This is the python implement for IL-NIQE. The official Matlab version can be downloaded here or found from the release.
- Test:
python IL-NIQE.py
- Train
python train.py
You can also train your own model via training.m in the Matlab version. But the results can be different due to the imresize function.
Image | IL-NIQE (using official .mat) (Matlab/Python) | IL-NIQE (using .mat trained in python) (Python) | IL-NIQE (w/o imresize) (Matlab/Python) | Time(sec) (Matlab/Python) |
---|---|---|---|---|
pepper_0.png | 29.1422 / 28.8966 | 30.3513 | 38.7078 / 38.9319 | 9.9567 / 103.4350 |
pepper_1.png | 36.9637 / 37.4120 | 37.6577 | 36.6869 / 37.0163 | 9.7487 / 90.1218 |
pepper_2.png | 29.5075 / 28.9969 | 28.4353 | 28.7137 / 28.6329 | 10.3733 / 103.6504 |
pepper_3.png | 78.0557 / 83.3886 | 74.5166 | 92.3750 / 92.9693 | 10.5093 / 97.8555 |
pepper_4.png | 46.8697 / 51.7191 | 46.9279 | 46.4926 / 46.8856 | 9.7452 / 103.4113 |
For Matlab, it uses parpool for multiprocessing and is much faster than python. This implement supports multiprocessing via ray.

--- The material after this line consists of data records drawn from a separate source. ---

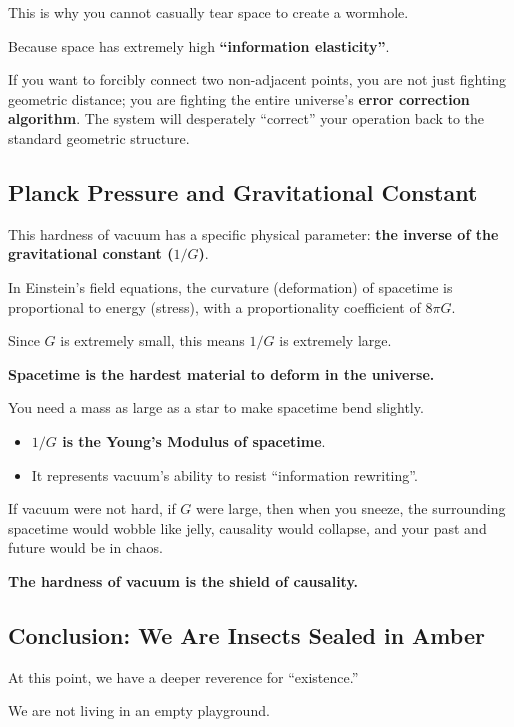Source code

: This is why you cannot casually tear space to create a wormhole.

Because space has extremely high \textbf{``information elasticity''}.

If you want to forcibly connect two non-adjacent points, you are not just fighting geometric distance; you are fighting the entire universe's \textbf{error correction algorithm}. The system will desperately ``correct'' your operation back to the standard geometric structure.

\subsection{Planck Pressure and Gravitational Constant}

This hardness of vacuum has a specific physical parameter: \textbf{the inverse of the gravitational constant ($1/G$)}.

In Einstein's field equations, the curvature (deformation) of spacetime is proportional to energy (stress), with a proportionality coefficient of $8\pi G$.

Since $G$ is extremely small, this means $1/G$ is extremely large.

\textbf{Spacetime is the hardest material to deform in the universe.}

You need a mass as large as a star to make spacetime bend slightly.

\begin{itemize}
\item \textbf{$1/G$ is the Young's Modulus of spacetime}.

\item It represents vacuum's ability to resist ``information rewriting''.
\end{itemize}

If vacuum were not hard, if $G$ were large, then when you sneeze, the surrounding spacetime would wobble like jelly, causality would collapse, and your past and future would be in chaos.

\textbf{The hardness of vacuum is the shield of causality.}

\subsection{Conclusion: We Are Insects Sealed in Amber}

At this point, we have a deeper reverence for ``existence.''

We are not living in an empty playground.

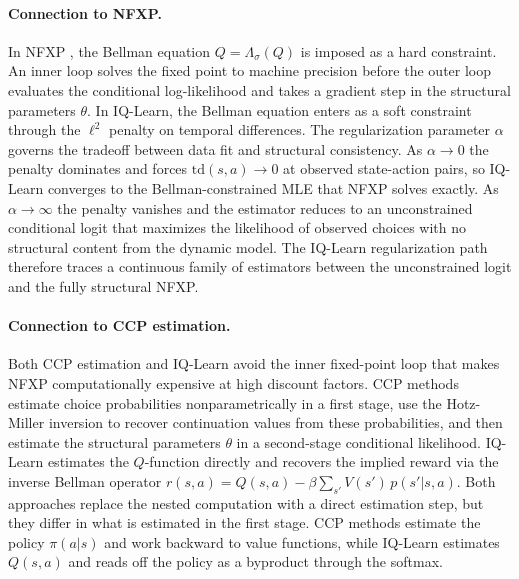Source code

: \paragraph{Connection to NFXP.}
In NFXP \citep{rust1987,iskhakov2016}, the Bellman equation $Q = \Lambda_\sigma(Q)$ is imposed as a hard constraint. An inner loop solves the fixed point to machine precision before the outer loop evaluates the conditional log-likelihood and takes a gradient step in the structural parameters $\theta$. In IQ-Learn, the Bellman equation enters as a soft constraint through the $\ell^2$ penalty on temporal differences. The regularization parameter $\alpha$ governs the tradeoff between data fit and structural consistency. As $\alpha \to 0$ the penalty dominates and forces $\mathrm{td}(s,a) \to 0$ at observed state-action pairs, so IQ-Learn converges to the Bellman-constrained MLE that NFXP solves exactly. As $\alpha \to \infty$ the penalty vanishes and the estimator reduces to an unconstrained conditional logit that maximizes the likelihood of observed choices with no structural content from the dynamic model. The IQ-Learn regularization path therefore traces a continuous family of estimators between the unconstrained logit and the fully structural NFXP.

\paragraph{Connection to CCP estimation.}
Both CCP estimation \citep{hotzMiller1993,aguirregabiriaMira2002} and IQ-Learn avoid the inner fixed-point loop that makes NFXP computationally expensive at high discount factors. CCP methods estimate choice probabilities nonparametrically in a first stage, use the Hotz-Miller inversion to recover continuation values from these probabilities, and then estimate the structural parameters $\theta$ in a second-stage conditional likelihood. IQ-Learn estimates the $Q$-function directly and recovers the implied reward via the inverse Bellman operator $r(s,a) = Q(s,a) - \beta\sum_{s'}V(s')\,p(s'|s,a)$. Both approaches replace the nested computation with a direct estimation step, but they differ in what is estimated in the first stage. CCP methods estimate the policy $\pi(a|s)$ and work backward to value functions, while IQ-Learn estimates $Q(s,a)$ and reads off the policy as a byproduct through the softmax.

- Difference: The main reasons of the difference may be due to the precision of float computing and different results of similar functions of Matlab and Python, i.e., imresize. (The large differences for 'pepper_3.png' and 'pepper_4.png' are mainly due to resize.)

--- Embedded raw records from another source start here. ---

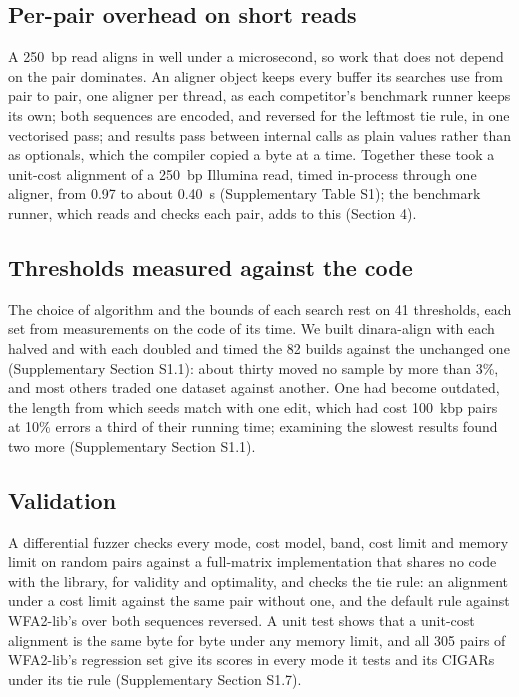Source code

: \documentclass[nocrop,noinfo]{bioinfo}
\begin{document}
\subsection{Per-pair overhead on short reads}

A 250~bp read aligns in well under a microsecond, so work that does not depend on the pair dominates. An aligner object keeps every buffer its searches use from pair to pair, one aligner per thread, as each competitor's benchmark runner keeps its own; both sequences are encoded, and reversed for the leftmost tie rule, in one vectorised pass; and results pass between internal calls as plain values rather than as optionals, which the compiler copied a byte at a time. Together these took a unit-cost alignment of a 250~bp Illumina read, timed in-process through one aligner, from 0.97 to about 0.40~\textmu s (Supplementary Table S1); the benchmark runner, which reads and checks each pair, adds to this (Section 4).

\subsection{Thresholds measured against the code}

The choice of algorithm and the bounds of each search rest on 41 thresholds, each set from measurements on the code of its time. We built dinara-align with each halved and with each doubled and timed the 82 builds against the unchanged one (Supplementary Section S1.1): about thirty moved no sample by more than 3\%, and most others traded one dataset against another. One had become outdated, the length from which seeds match with one edit, which had cost 100~kbp pairs at 10\% errors a third of their running time; examining the slowest results found two more (Supplementary Section S1.1).

\subsection{Validation}

A differential fuzzer checks every mode, cost model, band, cost limit and memory limit on random pairs against a full-matrix implementation that shares no code with the library, for validity and optimality, and checks the tie rule: an alignment under a cost limit against the same pair without one, and the default rule against WFA2-lib's over both sequences reversed. A unit test shows that a unit-cost alignment is the same byte for byte under any memory limit, and all 305 pairs of WFA2-lib's regression set give its scores in every mode it tests and its CIGARs under its tie rule (Supplementary Section S1.7).
\end{document}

After comparision, I have found some lines which generate different results, it can be more accurate if you can provide a better function to replace the current one:
- imresize function: The difference between the imresize function between python and Matlab seems affect the results the most. Maybe the solution is to rewrite the function in python.
- var: The varience of numpy is sometimes different from the var() function in Matlab. The difference is smaller than 1. Reasons are unknoen yet.
Any suggestions for improvement are welcomed.